Bonsoir et bienvenue 



fandekeane a dit:


> Bonjour !!
> 
> Voilà j'aimerais savoir si on peut mettre des vidéos de youtube et dailymotion sur l'ipod nano chromatique 4G 8GB, c'est possible ?


Oui. En les rapatriant sur ton Mac (un recherche t'en dira plus), en les convertissant dans le bon format (idem) puis en les synchronisant.



fandekeane a dit:


> Es-ce qu'on peut egalement telecharger des jeux pour l'ipod gratuits sans passer par iTunes ??


Non. (enfin si mais il faut passer par la case jailbreak )



fandekeane a dit:


> Et ya t-il un site pour telecharger des podcasts gratuits ?


iTunes.


----------



## Bennn (30 Décembre 2008)

@ DeepDark
Sa existe le jailbreak pour iPod nano ?


----------



## DeepDark (30 Décembre 2008)

Bennn a dit:


> @ DeepDark
> Sa existe le jailbreak pour iPod nano ?


Non, j'ai simplement lu en diagonale le premier post (ou alors je me suis auto-persuadé qu'on parlait de l'iPhone ).


Donc la réponse est non, pas de possibilité d'installer des jeux sans passer par iTunes.


----------



## fandekeane (31 Décembre 2008)

Pour les vidéos de youtube et dailymotion pour les convertir au format mp4 et pour les mettre sur l'ipod faut telecharger un logiciel special ?


----------



## DeepDark (31 Décembre 2008)

fandekeane a dit:


> Pour les vidéos de youtube et dailymotion pour les convertir au format mp4 et pour les mettre sur l'ipod faut telecharger un logiciel special ?


Pour les récupérer des sites je pense, pour les convertir j'en suis sûr et pour les mettre sur ton iPod c'est iTunes


----------



## fandekeane (31 Décembre 2008)

Tu connaîtrais pas un site pour sa par hazard ??
Parceque moi je trouve pas un site pour déjà pour les recuperer des sites et j'en ai pas ensuite pour les convertir.... je cherche mais je ne trouve pas.


----------



## DeepDark (31 Décembre 2008)

fandekeane a dit:


> Tu connaîtrais pas un site pour sa par hazard ??
> Parceque moi je trouve pas un site pour déjà pour les recuperer des sites et j'en ai pas ensuite pour les convertir.... je cherche mais je ne trouve pas.
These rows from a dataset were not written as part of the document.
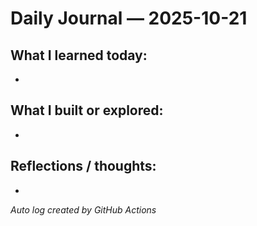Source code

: # Daily Journal — 2025-10-21

## What I learned today:
- 

## What I built or explored:
- 

## Reflections / thoughts:
- 

_Auto log created by GitHub Actions_

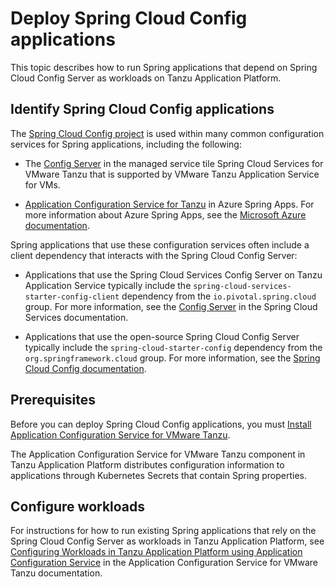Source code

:# Deploy Spring Cloud Config applications

This topic describes how to run Spring applications that depend on Spring Cloud Config Server as
workloads on Tanzu Application Platform.

## <a id="identify-apps"></a> Identify Spring Cloud Config applications

The [Spring Cloud Config project](https://spring.io/projects/spring-cloud-config) is used within many
common configuration services for Spring applications, including the following:

- The [Config Server](https://docs.vmware.com/en/Spring-Cloud-Services-for-VMware-Tanzu/3.1/spring-cloud-services/GUID-config-server-index.html)
  in the managed service tile Spring Cloud Services for VMware Tanzu
  that is supported by VMware Tanzu Application Service for VMs.

- [Application Configuration Service for Tanzu](https://learn.microsoft.com/en-us/azure/spring-apps/how-to-enterprise-application-configuration-service) in Azure Spring Apps.
  For more information about Azure Spring Apps, see the
  [Microsoft Azure documentation](https://azure.microsoft.com/en-us/products/spring-apps/).

Spring applications that use these configuration services often include a client dependency that
interacts with the Spring Cloud Config Server:

- Applications that use the Spring Cloud Services Config Server on Tanzu Application Service
  typically include the `spring-cloud-services-starter-config-client` dependency from the
  `io.pivotal.spring.cloud` group.
  For more information, see the [Config Server](https://docs.vmware.com/en/Spring-Cloud-Services-for-VMware-Tanzu/3.1/spring-cloud-services/GUID-client-dependencies.html#config-server)
  in the Spring Cloud Services documentation.

- Applications that use the open-source Spring Cloud Config Server typically include the
   `spring-cloud-starter-config` dependency from the `org.springframework.cloud` group.
   For more information, see the [Spring Cloud Config documentation](https://docs.spring.io/spring-cloud-config/docs/current/reference/html/#_client_side_usage).

## <a id="prerequisites"></a> Prerequisites

Before you can deploy Spring Cloud Config applications, you must
[Install Application Configuration Service for VMware Tanzu](../../application-configuration-service/install-app-config-service.hbs.md).

The Application Configuration Service for VMware Tanzu component in Tanzu Application Platform distributes
configuration information to applications through Kubernetes Secrets that contain Spring properties.

## <a id="configure-workloads"></a> Configure workloads

For instructions for how to run existing Spring applications that rely on the
Spring Cloud Config Server as workloads in Tanzu Application Platform, see
[Configuring Workloads in Tanzu Application Platform using Application Configuration Service](https://docs.vmware.com/en/Application-Configuration-Service-for-VMware-Tanzu/2.0/acs/GUID-gettingstarted-configuringworkloads.html)
in the Application Configuration Service for VMware Tanzu documentation.
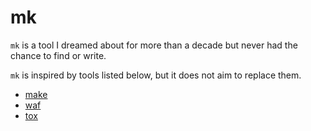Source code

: # mk

`mk` is a tool I dreamed about for more than a decade but never had the chance
to find or write.

`mk` is inspired by tools listed below, but it does not aim to replace them.

* [make](https://www.gnu.org/software/make/)
* [waf](https://gitlab.com/ita1024/waf)
* [tox](https://github.com/tox-dev/tox/)
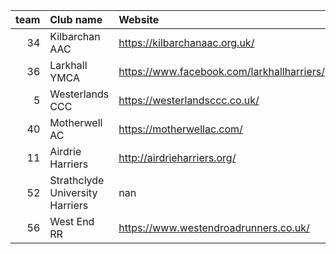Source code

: |   team | Club name                       | Website                                    |
|-------:|:--------------------------------|:-------------------------------------------|
|     34 | Kilbarchan AAC                  | https://kilbarchanaac.org.uk/              |
|     36 | Larkhall YMCA                   | https://www.facebook.com/larkhallharriers/ |
|      5 | Westerlands CCC                 | https://westerlandsccc.co.uk/              |
|     40 | Motherwell AC                   | https://motherwellac.com/                  |
|     11 | Airdrie Harriers                | http://airdrieharriers.org/                |
|     52 | Strathclyde University Harriers | nan                                        |
|     56 | West End RR                     | https://www.westendroadrunners.co.uk/      |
On s'est mal compris, je te disais qu'il fallait sûrement un logiciel pour les récupérer des sites 

Etant donné que je suis sous OSX je ne peux t'aider sur ce point...


----------



## fandekeane (31 Décembre 2008)

Ok !
Je viens de trouver un logiciel qui permet de les récuperer c'est Vdownloader !
Alors je les aies sur mon ordi en format AVI mais je n'arrive pas a les mettre sur mon ipod.... comment il faut faire ? Tu es sûre qu'il faut passer par iTunes ? je ne sais pas comment faire...


----------



## DeepDark (31 Décembre 2008)

fandekeane a dit:


> Ok !
> Je viens de trouver un logiciel qui permet de les récuperer c'est Vdownloader !
> Alors je les aies sur mon ordi en format AVI mais je n'arrive pas a les mettre sur mon ipod.... comment il faut faire ? Tu es sûre qu'il faut passer par iTunes ? je ne sais pas comment faire...


Les convertir avec un logiciel (Free Video Converter fais ça de mémoire).

Ensuite les passer dans iTunes


----------



## fandekeane (31 Décembre 2008)

Merci  !

Mais quand tu les as converties pour les mettre sur iTunes tu fais comment ? Il y a pas d'onglet vidéo et dans les onglets films et emissions de tv ca ne marche pas.... ya le dossier clips vidéos mais ca ne marche pas non plus... je suis complétement pomée moi ...


----------



## DeepDark (31 Décembre 2008)

fandekeane a dit:


> Merci  !
> 
> Mais quand tu les as converties pour les mettre sur iTunes tu fais comment ? Il y a pas d'onglet vidéo et dans les onglets films et emissions de tv ca ne marche pas.... je suis complétement pomée moi ...


Glisses les simplement dans iTunes 

Le guide : http://manuals.info.apple.com/fr_FR/iPod_nano_4th_gen_Guide_de_l_utilisateur.pdf


----------



## fandekeane (2 Janvier 2009)

J'y suis arrivée !! merci milles fois


----------